Solve Back Titration Problem to Find Ammonium Sulfate Mass in Fertiliser

[Identity]

Please Help! Back titration!

Find the mass of ammonium sulfate in lawn fertiliser.

The experiment in a nutshell:

A sample of 1.301g lawn fertiliser is dissolved in de-ionised water and diluted to 250mL. A 20mL aliquot is taken and an excess of 0.1M $$NaOH$$ is added. The remaining $$NaOH$$ is titrated with 0.09933M $$HCl$$.

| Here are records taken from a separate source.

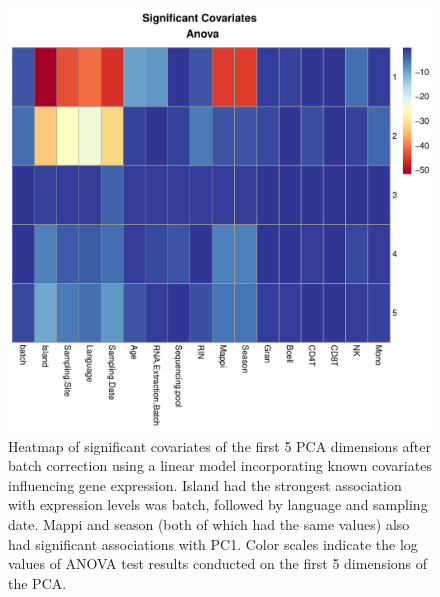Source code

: \documentclass[12pt,a4paper,titlepage,twoside,openright]{book}
\begin{document}
\begin{mainmatter}
{{\begin{figure}[htb!]
\centering
\includegraphics[width=\textwidth,height=\textheight,keepaspectratio]{Figures/significantCovariates_AnovaHeatmap_removeBatcheffect.pdf}
\caption{Heatmap of significant covariates of the first 5 PCA dimensions after batch correction using a linear model incorporating known covariates influencing gene expression. Island had the strongest association with expression levels was batch, followed by language and sampling date. Mappi and season (both of which had the same values) also had significant associations with PC1. Color scales indicate the log values of ANOVA test results conducted on the first 5 dimensions of the PCA.}
\label{fig:ANOVA Remove batch effect}
\end{figure}

}}
\end{mainmatter}
\end{document}
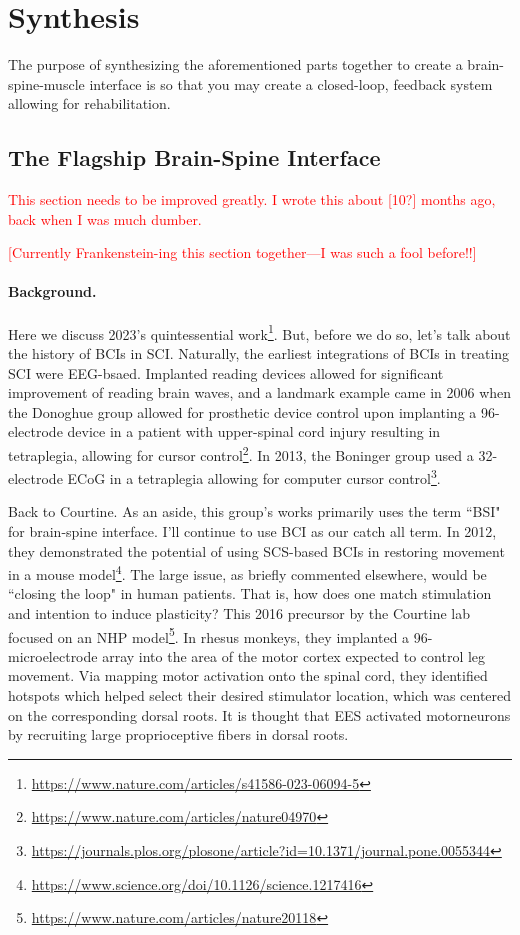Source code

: 
\chapter{Synthesis}

The purpose of synthesizing the aforementioned parts together to create a brain-spine-muscle interface is so that you may create a closed-loop, feedback system allowing for rehabilitation. 


\section{The Flagship Brain-Spine Interface} 
\textcolor{red}{This section needs to be improved greatly. I wrote this about [10?] months ago, back when I was much dumber.}\newline

\textcolor{red}{[Currently Frankenstein-ing this section together---I was such a fool before!!]}

\subsubsection{Background.} 

Here we discuss 2023's quintessential work\footnote{\url{https://www.nature.com/articles/s41586-023-06094-5}}. But, before we do so, let's talk about the history of BCIs in SCI. Naturally, the earliest integrations of BCIs in treating SCI were EEG-bsaed. Implanted reading devices allowed for significant improvement of reading brain waves, and a landmark example came in 2006 when the Donoghue group allowed for prosthetic device control upon implanting a 96-electrode device in a patient with upper-spinal cord injury resulting in tetraplegia, allowing for cursor control\footnote{\url{https://www.nature.com/articles/nature04970}}. In 2013, the Boninger group used a 32-electrode ECoG in a tetraplegia allowing for computer cursor control\footnote{\url{https://journals.plos.org/plosone/article?id=10.1371/journal.pone.0055344}}.\newline


Back to Courtine. As an aside, this group's works primarily uses the term ``BSI" for brain-spine interface. I'll continue to use BCI as our catch all term. In 2012, they demonstrated the potential of using SCS-based BCIs in restoring movement in a mouse model\footnote{\url{https://www.science.org/doi/10.1126/science.1217416}}. The large issue, as briefly commented elsewhere, would be ``closing the loop" in human patients. That is, how does one match stimulation and intention to induce plasticity? This 2016 precursor by the Courtine lab focused on an NHP model\footnote{\url{https://www.nature.com/articles/nature20118}}. In rhesus monkeys, they implanted a 96-microelectrode array into the area of the motor cortex expected to control leg movement. Via mapping motor activation onto the spinal cord, they identified hotspots which helped select their desired stimulator location, which  was centered on the corresponding dorsal roots. It is thought that EES activated motorneurons by recruiting large proprioceptive fibers in dorsal roots.\newline

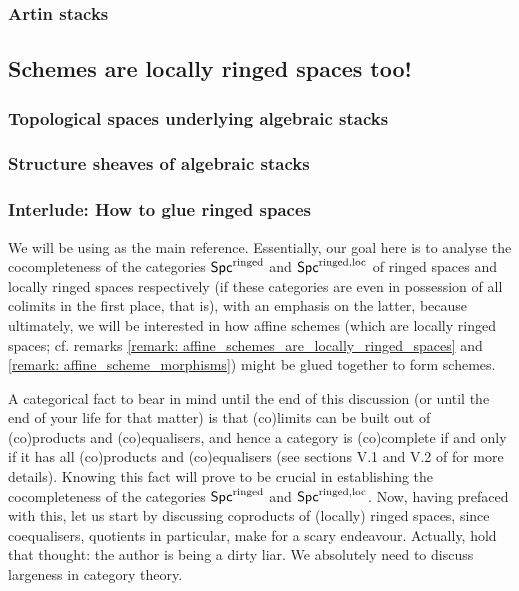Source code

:             \subsubsection{Artin stacks}
                
            
        \subsection{Schemes are locally ringed spaces too!}
            \subsubsection{Topological spaces underlying algebraic stacks}
            
            \subsubsection{Structure sheaves of algebraic stacks}
            
            \subsubsection{Interlude: How to glue ringed spaces}
                We will be using \cite{schwede_gluing} as the main reference. Essentially, our goal here is to analyse the cocompleteness of the categories $\mathsf{Spc}^{\mathrm{ringed}}$ and $\mathsf{Spc}^{\mathrm{ringed}, \mathrm{loc}}$ of ringed spaces and locally ringed spaces respectively (if these categories are even in possession of all colimits in the first place, that is), with an emphasis on the latter, because ultimately, we will be interested in how affine schemes (which are locally ringed spaces; cf. remarks \ref{remark: affine_schemes_are_locally_ringed_spaces} and \ref{remark: affine_scheme_morphisms}) might be glued together to form schemes. 
                
                A categorical fact to bear in mind until the end of this discussion (or until the end of your life for that matter) is that (co)limits can be built out of (co)products and (co)equalisers, and hence a category is (co)complete if and only if it has all (co)products and (co)equalisers (see sections V.1 and V.2 of \cite{maclane} for more details). Knowing this fact will prove to be crucial in establishing the cocompleteness of the categories $\mathsf{Spc}^{\mathrm{ringed}}$ and $\mathsf{Spc}^{\mathrm{ringed}, \mathrm{loc}}$. Now, having prefaced with this, let us start by discussing coproducts of (locally) ringed spaces, since coequalisers, quotients in particular, make for a scary endeavour. Actually, hold that thought: the author is being a dirty liar. We absolutely need to discuss largeness in category theory.
                
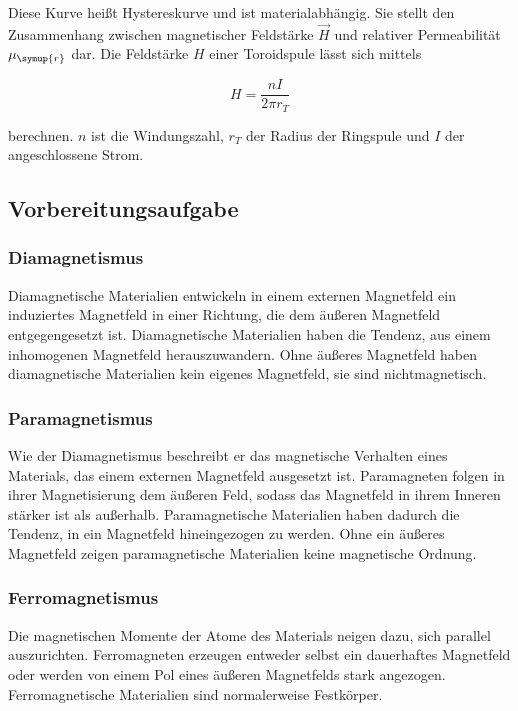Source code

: \documentclass[
  bibliography=totoc,     %
  captions=tableheading,  %
  titlepage=firstiscover, %
]{scrartcl}
\begin{document}
  Diese Kurve heißt Hystereskurve und ist materialabhängig. Sie stellt den Zusammenhang zwischen magnetischer Feldstärke
  $\vec{H}$ und relativer Permeabilität $\mu_{\symup{r}}$ dar.
  Die Feldstärke $H$ einer Toroidspule lässt sich mittels 
  
  \begin{equation}
    \label{eqn:H}
    H = \frac{nI}{2 \pi r_T}
  \end{equation}
  
  berechnen. $n$ ist die Windungszahl, $r_T$ der Radius der Ringspule und $I$ der angeschlossene Strom.
  
  \subsection{Vorbereitungsaufgabe}
  \subsubsection{Diamagnetismus}
  Diamagnetische Materialien entwickeln in einem externen Magnetfeld ein induziertes Magnetfeld in einer Richtung, die dem 
  äußeren Magnetfeld entgegengesetzt ist. Diamagnetische Materialien haben die Tendenz, aus einem inhomogenen Magnetfeld herauszuwandern.
  Ohne äußeres Magnetfeld haben diamagnetische Materialien kein eigenes Magnetfeld, sie sind nichtmagnetisch.

  \subsubsection{Paramagnetismus}
  Wie der Diamagnetismus beschreibt er das magnetische Verhalten eines Materials, das einem externen Magnetfeld ausgesetzt ist.
  Paramagneten folgen in ihrer Magnetisierung dem äußeren Feld, sodass das Magnetfeld in ihrem Inneren stärker ist als außerhalb.
  Paramagnetische Materialien haben dadurch die Tendenz, in ein Magnetfeld hineingezogen zu werden. Ohne ein äußeres Magnetfeld
  zeigen paramagnetische Materialien keine magnetische Ordnung.

  \subsubsection{Ferromagnetismus}
  Die magnetischen Momente der Atome des Materials neigen dazu, sich parallel auszurichten. Ferromagneten erzeugen entweder selbst
  ein dauerhaftes Magnetfeld oder werden von einem Pol eines äußeren Magnetfelds stark angezogen. Ferromagnetische Materialien sind 
  normalerweise Festkörper.
\end{document}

The average titre was 16.335mL.


I get 0.3098g as my mass for ammonium sulfate. But for it to be concordant with my gravimetric analysis, that value should be between 0.600g-0.700g!
Can someone please tell me what's gone wrong or what to do to ge the right answer? Thanks!

My working:

Original n(NaOH) = $$0.1 \times 0.02$$ = 0.002 mol

$$HCl + NaOH -> NaCl + H_2O$$

$$n(HCl) = 0.09933 \times 0.016355$$ = 0.00162454 mol

$$n(NaOH)_{unreacted with ammonium sulfate}$$ = 0.00162454 mol

$$n(NaOH)_{reacted with ammonium sulfate}$$ = 0.002 - 0.00162454 = 0.000375458mol

The ionic reaction between ammonium sulfate and NaOH is as follows:

$$NH_4^{+} + OH^{-} -> NH_3 + H_2O$$

$$n(NH_4^{+}) = n(OH^{-}) = 0.000375458 mol$$

$$[NH_4^{+}]_{20.00mL aliquot} = \frac{0.000375458}{0.02} = 0.01877 M$$

$$[NH_4^{+}]_{20.00mL aliquot} = [NH_4^{+}]_{250.00mL volumetric flask} = 0.01877 M$$

$$n(NH_4^{+})_{250mL volumetric flask} = 0.01877 \times 0.25 = 0.00469 mol$$

$$n(NH_4^{+}) = 2 \times n((NH_4)_2SO_4)$$

so $$n((NH_4)_2SO_4) = \frac{0.00469}{2} = 0.002345$$ mol

$$m((NH_4)_2SO_4) = 0.002345 \times 132.1 = 0.3098g$$

 

[chemisttree]

How much 0.1 M NaOH did you add?

 

[symbolipoint]

I have the same question as post #2. You apparently also confused the volume of aloquat with the unstated volume of NaOH.